▶ _Problem to solve_: After locating the line with "Afficher une barre" below, output it and each following line exactly, stopping after the line with "[Bengali](#bengali)". No pictures.

▶ _Entries provided_:
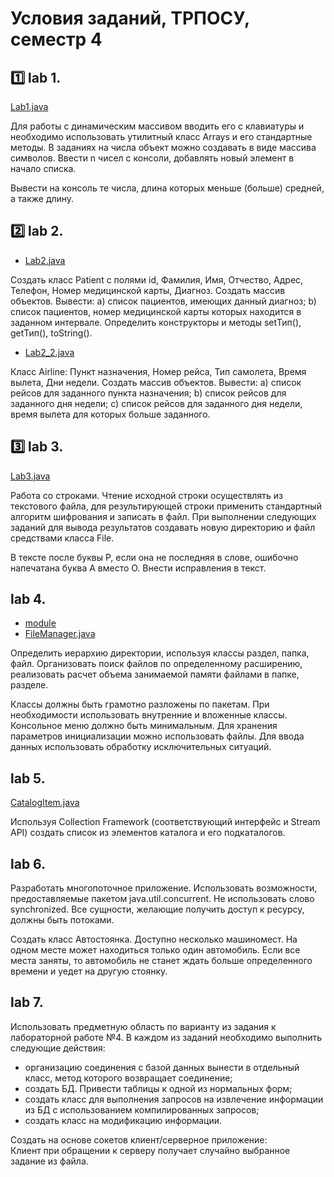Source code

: # Условия заданий, ТРПОСУ, семестр 4  

## 1️⃣ lab 1.
[Lab1.java](/trposu/sem1/Lab1.java)

Для работы с динамическим массивом вводить его с клавиатуры и необходимо использовать утилитный класс Arrays и его стандартные методы. В заданиях на числа объект можно создавать в виде массива символов. Ввести n чисел с консоли, добавлять новый элемент в начало списка.

Вывести на консоль те числа, длина которых меньше (больше) средней, а также длину.

## 2️⃣ lab 2.
- [Lab2.java](/trposu/sem1/Lab2.java)

Создать класс Patient с полями id, Фамилия, Имя, Отчество, Адрес, Телефон, Номер медицинской карты, Диагноз. Создать массив объектов. Вывести: a) список пациентов, имеющих данный диагноз; b) список пациентов, номер медицинской карты которых находится в заданном интервале. Определить конструкторы и методы setТип(), getТип(), toString().

- [Lab2_2.java](/trposu/sem1/Lab2_2.java)

Класс Airline: Пункт назначения, Номер рейса, Тип самолета, Время вылета, Дни недели. Создать массив объектов. Вывести: a) список рейсов для заданного пункта назначения; b) список рейсов для заданного дня недели; c) список рейсов для заданного дня недели, время вылета для которых больше заданного.

## 3️⃣ lab 3.
[Lab3.java](/trposu/sem1/Lab3.java)

Работа со строками. Чтение исходной строки осуществлять из текстового файла, для результирующей строки применить стандартный алгоритм шифрования и записать в файл. При выполнении следующих заданий для вывода результатов создавать новую директорию и файл средствами класса File.

В тексте после буквы Р, если она не последняя в слове, ошибочно напечатана буква А вместо О. Внести исправления в текст.

## lab 4.
- [module](/trposu/sem1/Lab4/)
- [FileManager.java](/trposu/sem1/Lab4/FileManager.java)

Определить иерархию директории, используя классы раздел, папка, файл. Организовать поиск файлов по определенному расширению, реализовать расчет объема занимаемой памяти файлами в папке, разделе.

Классы должны быть грамотно разложены по пакетам. При необходимости использовать внутренние и вложенные классы. Консольное меню должно быть минимальным.  Для хранения параметров инициализации можно использовать файлы. Для ввода данных использовать обработку исключительных ситуаций.

## lab 5.
[CatalogItem.java](/trposu/sem1/Lab5/CatalogItem.java)

Используя Collection Framework (соответствующий интерфейс и Stream API) cоздать список из элементов каталога и его подкаталогов.

## lab 6.

Разработать многопоточное приложение. Использовать возможности, предоставляемые пакетом java.util.concurrent. Не использовать слово synchronized. Все сущности, желающие получить доступ к ресурсу, должны быть потоками.

Создать класс Автостоянка. Доступно несколько машиномест. На одном месте может находиться только один автомобиль. Если все места заняты, то автомобиль не станет ждать больше определенного времени и уедет на другую стоянку.

## lab 7.

Использовать предметную область по варианту из задания к лабораторной работе №4. В каждом из заданий необходимо выполнить следующие действия: 
- организацию соединения с базой данных вынести в отдельный класс, метод которого возвращает соединение; 
- создать БД. Привести таблицы к одной из нормальных форм; 
- создать класс для выполнения запросов на извлечение информации из БД с использованием компилированных запросов; 
- создать класс на модификацию информации.

Создать на основе сокетов клиент/серверное приложение:  
Клиент при обращении к серверу получает случайно выбранное задание из файла.

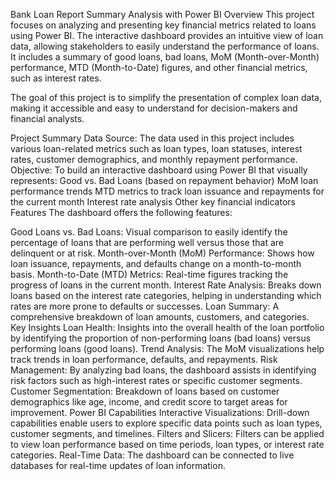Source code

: Bank Loan Report Summary Analysis with Power BI
Overview
This project focuses on analyzing and presenting key financial metrics related to loans using Power BI. The interactive dashboard provides an intuitive view of loan data, allowing stakeholders to easily understand the performance of loans. It includes a summary of good loans, bad loans, MoM (Month-over-Month) performance, MTD (Month-to-Date) figures, and other financial metrics, such as interest rates.

The goal of this project is to simplify the presentation of complex loan data, making it accessible and easy to understand for decision-makers and financial analysts.

Project Summary
Data Source: The data used in this project includes various loan-related metrics such as loan types, loan statuses, interest rates, customer demographics, and monthly repayment performance.
Objective: To build an interactive dashboard using Power BI that visually represents:
Good vs. Bad Loans (based on repayment behavior)
MoM loan performance trends
MTD metrics to track loan issuance and repayments for the current month
Interest rate analysis
Other key financial indicators
Features
The dashboard offers the following features:

Good Loans vs. Bad Loans: Visual comparison to easily identify the percentage of loans that are performing well versus those that are delinquent or at risk.
Month-over-Month (MoM) Performance: Shows how loan issuance, repayments, and defaults change on a month-to-month basis.
Month-to-Date (MTD) Metrics: Real-time figures tracking the progress of loans in the current month.
Interest Rate Analysis: Breaks down loans based on the interest rate categories, helping in understanding which rates are more prone to defaults or successes.
Loan Summary: A comprehensive breakdown of loan amounts, customers, and categories.
Key Insights
Loan Health: Insights into the overall health of the loan portfolio by identifying the proportion of non-performing loans (bad loans) versus performing loans (good loans).
Trend Analysis: The MoM visualizations help track trends in loan performance, defaults, and repayments.
Risk Management: By analyzing bad loans, the dashboard assists in identifying risk factors such as high-interest rates or specific customer segments.
Customer Segmentation: Breakdown of loans based on customer demographics like age, income, and credit score to target areas for improvement.
Power BI Capabilities
Interactive Visualizations: Drill-down capabilities enable users to explore specific data points such as loan types, customer segments, and timelines.
Filters and Slicers: Filters can be applied to view loan performance based on time periods, loan types, or interest rate categories.
Real-Time Data: The dashboard can be connected to live databases for real-time updates of loan information.
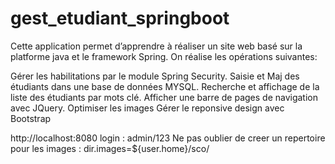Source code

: # gest_etudiant_springboot

Cette application permet d’apprendre à réaliser un site web basé sur la platforme java et le framework Spring. On réalise les opérations suivantes:

Gérer les habilitations par le module Spring Security.
Saisie et Maj des étudiants dans une base de données MYSQL.
Recherche et affichage de la liste des étudiants par mots clé.
Afficher une barre de pages de navigation avec JQuery.
Optimiser les images
Gérer le reponsive design avec Bootstrap

http://localhost:8080
login : admin/123
Ne pas oublier de creer un repertoire pour les images : dir.images=${user.home}/sco/


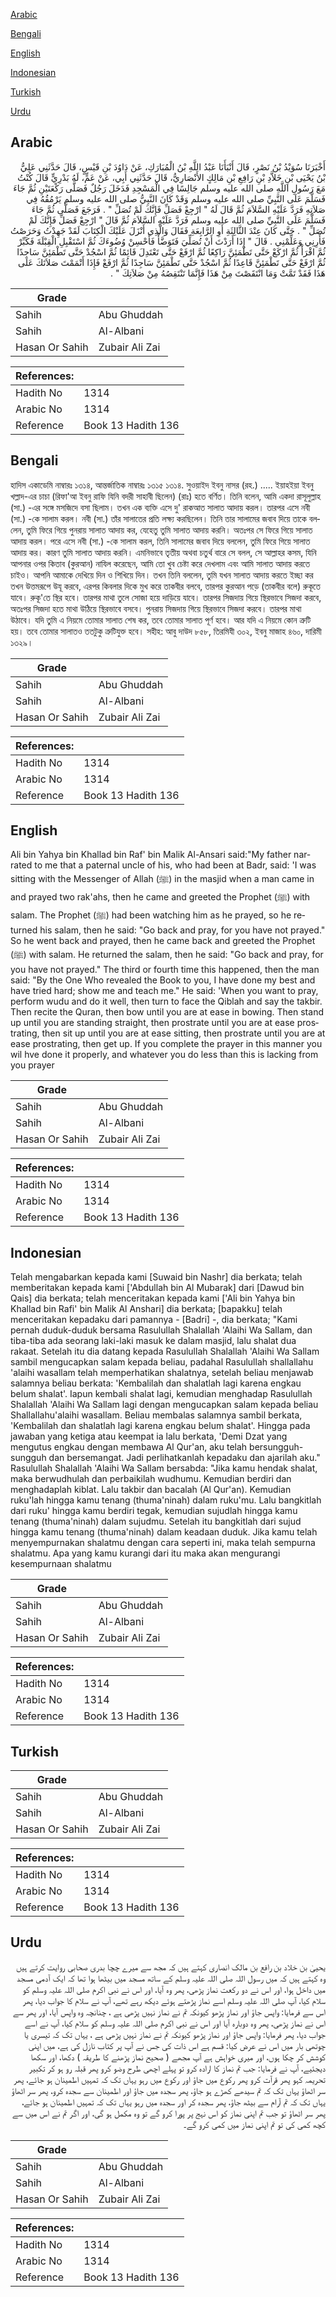 [Arabic](#arabic)

[Bengali](#bengali)

[English](#english)

[Indonesian](#indonesian)

[Turkish](#turkish)

[Urdu](#urdu)

## Arabic


<div dir="rtl" lang="ar" style={{fontSize:'larger',backgroundColor:'#f8f9fa',padding:20}}>
أَخْبَرَنَا سُوَيْدُ بْنُ نَصْرٍ، قَالَ أَنْبَأَنَا عَبْدُ اللَّهِ بْنُ الْمُبَارَكِ، عَنْ دَاوُدَ بْنِ قَيْسٍ، قَالَ حَدَّثَنِي عَلِيُّ بْنُ يَحْيَى بْنِ خَلاَّدِ بْنِ رَافِعِ بْنِ مَالِكٍ الأَنْصَارِيُّ، قَالَ حَدَّثَنِي أَبِي، عَنْ عَمٍّ، لَهُ بَدْرِيٍّ قَالَ كُنْتُ مَعَ رَسُولِ اللَّهِ صلى الله عليه وسلم جَالِسًا فِي الْمَسْجِدِ فَدَخَلَ رَجُلٌ فَصَلَّى رَكْعَتَيْنِ ثُمَّ جَاءَ فَسَلَّمَ عَلَى النَّبِيِّ صلى الله عليه وسلم وَقَدْ كَانَ النَّبِيُّ صلى الله عليه وسلم يَرْمُقُهُ فِي صَلاَتِهِ فَرَدَّ عَلَيْهِ السَّلاَمَ ثُمَّ قَالَ لَهُ ‏"‏ ارْجِعْ فَصَلِّ فَإِنَّكَ لَمْ تُصَلِّ ‏"‏ ‏.‏ فَرَجَعَ فَصَلَّى ثُمَّ جَاءَ فَسَلَّمَ عَلَى النَّبِيِّ صلى الله عليه وسلم فَرَدَّ عَلَيْهِ السَّلاَمَ ثُمَّ قَالَ ‏"‏ ارْجِعْ فَصَلِّ فَإِنَّكَ لَمْ تُصَلِّ ‏"‏ ‏.‏ حَتَّى كَانَ عِنْدَ الثَّالِثَةِ أَوِ الرَّابِعَةِ فَقَالَ وَالَّذِي أَنْزَلَ عَلَيْكَ الْكِتَابَ لَقَدْ جَهِدْتُ وَحَرَصْتُ فَأَرِنِي وَعَلِّمْنِي ‏.‏ قَالَ ‏"‏ إِذَا أَرَدْتَ أَنْ تُصَلِّيَ فَتَوَضَّأْ فَأَحْسِنْ وُضُوءَكَ ثُمَّ اسْتَقْبِلِ الْقِبْلَةَ فَكَبِّرْ ثُمَّ اقْرَأْ ثُمَّ ارْكَعْ حَتَّى تَطْمَئِنَّ رَاكِعًا ثُمَّ ارْفَعْ حَتَّى تَعْتَدِلَ قَائِمًا ثُمَّ اسْجُدْ حَتَّى تَطْمَئِنَّ سَاجِدًا ثُمَّ ارْفَعْ حَتَّى تَطْمَئِنَّ قَاعِدًا ثُمَّ اسْجُدْ حَتَّى تَطْمَئِنَّ سَاجِدًا ثُمَّ ارْفَعْ فَإِذَا أَتْمَمْتَ صَلاَتَكَ عَلَى هَذَا فَقَدْ تَمَّتْ وَمَا انْتَقَصْتَ مِنْ هَذَا فَإِنَّمَا تَنْتَقِصُهُ مِنْ صَلاَتِكَ ‏"‏ ‏.‏
</div>
<div style={{backgroundColor:'#f8f9fa',padding:20, marginBottom: 10}}><table> <thead> <tr> <th>Grade</th> <th></th> </tr> </thead> <tbody> <tr><td>Sahih</td><td>Abu Ghuddah</td></tr><tr><td>Sahih</td><td>Al-Albani</td></tr><tr><td>Hasan Or Sahih</td><td>Zubair Ali Zai</td></tr></tbody></table><table> <thead> <tr> <th>References:</th> <th></th> </tr> </thead> <tbody><tr><td>Hadith No</td><td>1314</td></tr><tr><td>Arabic No</td><td>1314</td></tr><tr><td>Reference</td><td>Book 13 Hadith 136</td></tr></tbody></table></div>

## Bengali


<div dir="ltr" lang="bn" style={{fontSize:'larger',backgroundColor:'#f8f9fa',padding:20}}>
হাদিস একাডেমি নাম্বারঃ ১৩১৪, আন্তর্জাতিক নাম্বারঃ ১৩১৫ ১৩১৪. সুওয়াইদ ইবনু নাসর (রহ.) ..... ইয়াহইয়া ইবনু খল্লাদ-এর চাচা (রিফা'আ ইবনু রাফি যিনি বদরী সাহাবী ছিলেন) (রাঃ) হতে বর্ণিত। তিনি বলেন, আমি একদা রাসূলুল্লাহ (সা.) -এর সঙ্গে মসজিদে বসা ছিলাম। তখন এক ব্যক্তি এসে দু' রাকআত সালাত আদায় করল। তারপর এসে নবী (সা.) -কে সালাম করল। নবী (সা.) তাঁর সালাতের প্রতি লক্ষ্য করছিলেন। তিনি তার সালামের জবাব দিয়ে তাকে বললেন, তুমি ফিরে গিয়ে পুনরায় সালাত আদায় কর, যেহেতু তুমি সালাত আদায় করনি। অতঃপর সে ফিরে গিয়ে সালাত আদায় করল। পরে এসে নবী (সা.) -কে সালাম করল, তিনি সালামের জবাব দিয়ে বললেন, তুমি ফিরে গিয়ে সালাত আদায় কর। কারণ তুমি সালাত আদায় করনি। এমনিভাবে তৃতীয় অথবা চতুর্থ বারে সে বলল, সে আল্লাহর কসম, যিনি আপনার ওপর কিতাব (কুরআন) নাযিল করেছেন, আমি তো খুব চেষ্টা করে দেখলাম এবং আমি সালাত আদায় করতে চাইও। আপনি আমাকে দেখিয়ে দিন ও শিখিয়ে দিন। তখন তিনি বললেন, তুমি যখন সালাত আদায় করতে ইচ্ছা কর তখন উত্তমরূপে উযূ করবে, এরপর কিবলার দিকে মুখ করে তাকবীর বলবে, তারপর কুরআন পড়ে (তাকবীর বলে) রুকূতে যাবে। রুকূ'তে স্থির হবে। তারপর মাথা তুলে সোজা হয়ে দাড়িয়ে যাবে। তারপর সিজদায় গিয়ে স্থিরভাবে সিজদা করবে, অতঃপর সিজদা হতে মাথা উঠিয়ে স্থিরভাবে বসবে। পুনরায় সিজদায় গিয়ে স্থিরভাবে সিজদা করবে। তারপর মাথা উঠাবে। যদি তুমি এ নিয়মে তোমার সালাত শেষ কর, তবে তোমার সালাত পূর্ণ হবে। আর যদি এ নিয়মে কোন ত্রুটি হয়। তবে তোমার সালাতও ততটুকু ত্রুটিযুক্ত হবে। সহীহ: আবু দাউদ ৮৫৮, তিরমিযী ৩০২, ইবনু মাজাহ ৪৬০, দারিমী ১৩২৯।
</div>
<div style={{backgroundColor:'#f8f9fa',padding:20, marginBottom: 10}}><table> <thead> <tr> <th>Grade</th> <th></th> </tr> </thead> <tbody> <tr><td>Sahih</td><td>Abu Ghuddah</td></tr><tr><td>Sahih</td><td>Al-Albani</td></tr><tr><td>Hasan Or Sahih</td><td>Zubair Ali Zai</td></tr></tbody></table><table> <thead> <tr> <th>References:</th> <th></th> </tr> </thead> <tbody><tr><td>Hadith No</td><td>1314</td></tr><tr><td>Arabic No</td><td>1314</td></tr><tr><td>Reference</td><td>Book 13 Hadith 136</td></tr></tbody></table></div>

## English


<div dir="ltr" lang="en" style={{fontSize:'larger',backgroundColor:'#f8f9fa',padding:20}}>
Ali bin Yahya bin Khallad bin Raf' bin Malik Al-Ansari said:"My father narrated to me that a paternal uncle of his, who had been at Badr, said: 'I was sitting with the Messenger of Allah (ﷺ) in the masjid when a man came in and prayed two rak'ahs, then he came and greeted the Prophet (ﷺ) with salam. The Prophet (ﷺ) had been watching him as he prayed, so he returned his salam, then he said: "Go back and pray, for you have not prayed." So he went back and prayed, then he came back and greeted the Prophet (ﷺ) with salam. He returned the salam, then he said: "Go back and pray, for you have not prayed." The third or fourth time this happened, then the man said: "By the One Who revealed the Book to you, I have done my best and have tried hard; show me and teach me." He said: 'When you want to pray, perform wudu and do it well, then turn to face the Qiblah and say the takbir. Then recite the Quran, then bow until you are at ease in bowing. Then stand up until you are standing straight, then prostrate until you are at ease prostrating, then sit up until you are at ease sitting, then prostrate until you are at ease prostrating, then get up. If you complete the prayer in this manner you wil hve done it properly, and whatever you do less than this is lacking from you prayer
</div>
<div style={{backgroundColor:'#f8f9fa',padding:20, marginBottom: 10}}><table> <thead> <tr> <th>Grade</th> <th></th> </tr> </thead> <tbody> <tr><td>Sahih</td><td>Abu Ghuddah</td></tr><tr><td>Sahih</td><td>Al-Albani</td></tr><tr><td>Hasan Or Sahih</td><td>Zubair Ali Zai</td></tr></tbody></table><table> <thead> <tr> <th>References:</th> <th></th> </tr> </thead> <tbody><tr><td>Hadith No</td><td>1314</td></tr><tr><td>Arabic No</td><td>1314</td></tr><tr><td>Reference</td><td>Book 13 Hadith 136</td></tr></tbody></table></div>

## Indonesian


<div dir="ltr" lang="id" style={{fontSize:'larger',backgroundColor:'#f8f9fa',padding:20}}>
Telah mengabarkan kepada kami [Suwaid bin Nashr] dia berkata; telah memberitakan kepada kami ['Abdullah bin Al Mubarak] dari [Dawud bin Qais] dia berkata; telah menceritakan kepada kami ['Ali bin Yahya bin Khallad bin Rafi' bin Malik Al Anshari] dia berkata; [bapakku] telah menceritakan kepadaku dari pamannya - [Badri] -, dia berkata; "Kami pernah duduk-duduk bersama Rasulullah Shalallah 'Alaihi Wa Sallam, dan tiba-tiba ada seorang laki-laki masuk ke dalam masjid, lalu shalat dua rakaat. Setelah itu dia datang kepada Rasulullah Shalallah 'Alaihi Wa Sallam sambil mengucapkan salam kepada beliau, padahal Rasulullah shallallahu 'alaihi wasallam telah memperhatikan shalatnya, setelah beliau menjawab salamnya beliau berkata: 'Kembalilah dan shalatlah lagi karena engkau belum shalat'. Iapun kembali shalat lagi, kemudian menghadap Rasulullah Shalallah 'Alaihi Wa Sallam lagi dengan mengucapkan salam kepada beliau Shallallahu'alaihi wasallam. Beliau membalas salamnya sambil berkata, 'Kembalilah dan shalatlah lagi karena engkau belum shalat'. Hingga pada jawaban yang ketiga atau keempat ia lalu berkata, 'Demi Dzat yang mengutus engkau dengan membawa Al Qur'an, aku telah bersungguh-sungguh dan bersemangat. Jadi perlihatkanlah kepadaku dan ajarilah aku." Rasulullah Shalallah 'Alaihi Wa Sallam bersabda: "Jika kamu hendak shalat, maka berwudhulah dan perbaikilah wudhumu. Kemudian berdiri dan menghadaplah kiblat. Lalu takbir dan bacalah (Al Qur'an). Kemudian ruku'lah hingga kamu tenang (thuma'ninah) dalam ruku'mu. Lalu bangkitlah dari ruku' hingga kamu berdiri tegak, kemudian sujudlah hingga kamu tenang (thuma'ninah) dalam sujudmu. Setelah itu bangkitlah dari sujud hingga kamu tenang (thuma'ninah) dalam keadaan duduk. Jika kamu telah menyempurnakan shalatmu dengan cara seperti ini, maka telah sempurna shalatmu. Apa yang kamu kurangi dari itu maka akan mengurangi kesempurnaan shalatmu
</div>
<div style={{backgroundColor:'#f8f9fa',padding:20, marginBottom: 10}}><table> <thead> <tr> <th>Grade</th> <th></th> </tr> </thead> <tbody> <tr><td>Sahih</td><td>Abu Ghuddah</td></tr><tr><td>Sahih</td><td>Al-Albani</td></tr><tr><td>Hasan Or Sahih</td><td>Zubair Ali Zai</td></tr></tbody></table><table> <thead> <tr> <th>References:</th> <th></th> </tr> </thead> <tbody><tr><td>Hadith No</td><td>1314</td></tr><tr><td>Arabic No</td><td>1314</td></tr><tr><td>Reference</td><td>Book 13 Hadith 136</td></tr></tbody></table></div>

## Turkish


<div dir="ltr" lang="tr" style={{fontSize:'larger',backgroundColor:'#f8f9fa',padding:20}}>

</div>
<div style={{backgroundColor:'#f8f9fa',padding:20, marginBottom: 10}}><table> <thead> <tr> <th>Grade</th> <th></th> </tr> </thead> <tbody> <tr><td>Sahih</td><td>Abu Ghuddah</td></tr><tr><td>Sahih</td><td>Al-Albani</td></tr><tr><td>Hasan Or Sahih</td><td>Zubair Ali Zai</td></tr></tbody></table><table> <thead> <tr> <th>References:</th> <th></th> </tr> </thead> <tbody><tr><td>Hadith No</td><td>1314</td></tr><tr><td>Arabic No</td><td>1314</td></tr><tr><td>Reference</td><td>Book 13 Hadith 136</td></tr></tbody></table></div>

## Urdu


<div dir="rtl" lang="ur" style={{fontSize:'larger',backgroundColor:'#f8f9fa',padding:20}}>
یحییٰ بن خلاد بن رافع بن مالک انصاری کہتے ہیں کہ مجھ سے میرے چچا بدری صحابی روایت کرتے ہیں وہ کہتے ہیں کہ میں رسول اللہ صلی اللہ علیہ وسلم کے ساتھ مسجد میں بیٹھا ہوا تھا کہ ایک آدمی مسجد میں داخل ہوا، اور اس نے دو رکعت نماز پڑھی، پھر وہ آیا، اور اس نے نبی اکرم صلی اللہ علیہ وسلم کو سلام کیا، آپ صلی اللہ علیہ وسلم اسے نماز پڑھتے ہوئے دیکھ رہے تھے، آپ نے سلام کا جواب دیا، پھر اس سے فرمایا: واپس جاؤ اور نماز پڑھو کیونکہ تم نے نماز نہیں پڑھی ہے ، چنانچہ وہ واپس آیا، اور پھر سے اس نے نماز پڑھی، پھر وہ دوبارہ آیا اور اس نے نبی اکرم صلی اللہ علیہ وسلم کو سلام کیا، آپ نے اسے جواب دیا، پھر فرمایا: واپس جاؤ اور نماز پڑھو کیونکہ تم نے نماز نہیں پڑھی ہے ، یہاں تک کہ تیسری یا چوتھی بار میں اس نے عرض کیا: قسم ہے اس ذات کی جس نے آپ پر کتاب نازل کی ہے، میں اپنی کوشش کر چکا ہوں، اور میری خواہش ہے آپ مجھے ( صحیح نماز پڑھنے کا طریقہ ) دکھا، اور سکھا دیجئیے، آپ نے فرمایا: جب تم نماز کا ارادہ کرو تو پہلے اچھی طرح وضو کرو پھر قبلہ رو ہو کر تکبیر تحریمہ کہو پھر قرآت کرو پھر رکوع میں جاؤ اور رکوع میں رہو یہاں تک کہ تمہیں اطمینان ہو جائے، پھر سر اٹھاؤ یہاں تک کہ تم سیدھے کھڑے ہو جاؤ، پھر سجدہ میں جاؤ اور اطمینان سے سجدہ کرو، پھر سر اٹھاؤ یہاں تک کہ تم آرام سے بیٹھ جاؤ، پھر سجدہ کر اور سجدہ میں رہو یہاں تک کہ تمہیں اطمینان ہو جائے، پھر سر اٹھاؤ تو جب تم اپنی نماز کو اس نہج پر پورا کرو گے تو وہ مکمل ہو گی، اور اگر تم نے اس میں سے کچھ کمی کی تو تم اپنی نماز میں کمی کرو گے۔
</div>
<div style={{backgroundColor:'#f8f9fa',padding:20, marginBottom: 10}}><table> <thead> <tr> <th>Grade</th> <th></th> </tr> </thead> <tbody> <tr><td>Sahih</td><td>Abu Ghuddah</td></tr><tr><td>Sahih</td><td>Al-Albani</td></tr><tr><td>Hasan Or Sahih</td><td>Zubair Ali Zai</td></tr></tbody></table><table> <thead> <tr> <th>References:</th> <th></th> </tr> </thead> <tbody><tr><td>Hadith No</td><td>1314</td></tr><tr><td>Arabic No</td><td>1314</td></tr><tr><td>Reference</td><td>Book 13 Hadith 136</td></tr></tbody></table></div>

▶ _Result_:
Afficher une barre de pages de navigation avec JQuery.
Optimiser les images
Gérer le reponsive design avec Bootstrap

http://localhost:8080
login : admin/123
Ne pas oublier de creer un repertoire pour les images : dir.images=${user.home}/sco/


 [Arabic](#arabic)

[Bengali](#bengali)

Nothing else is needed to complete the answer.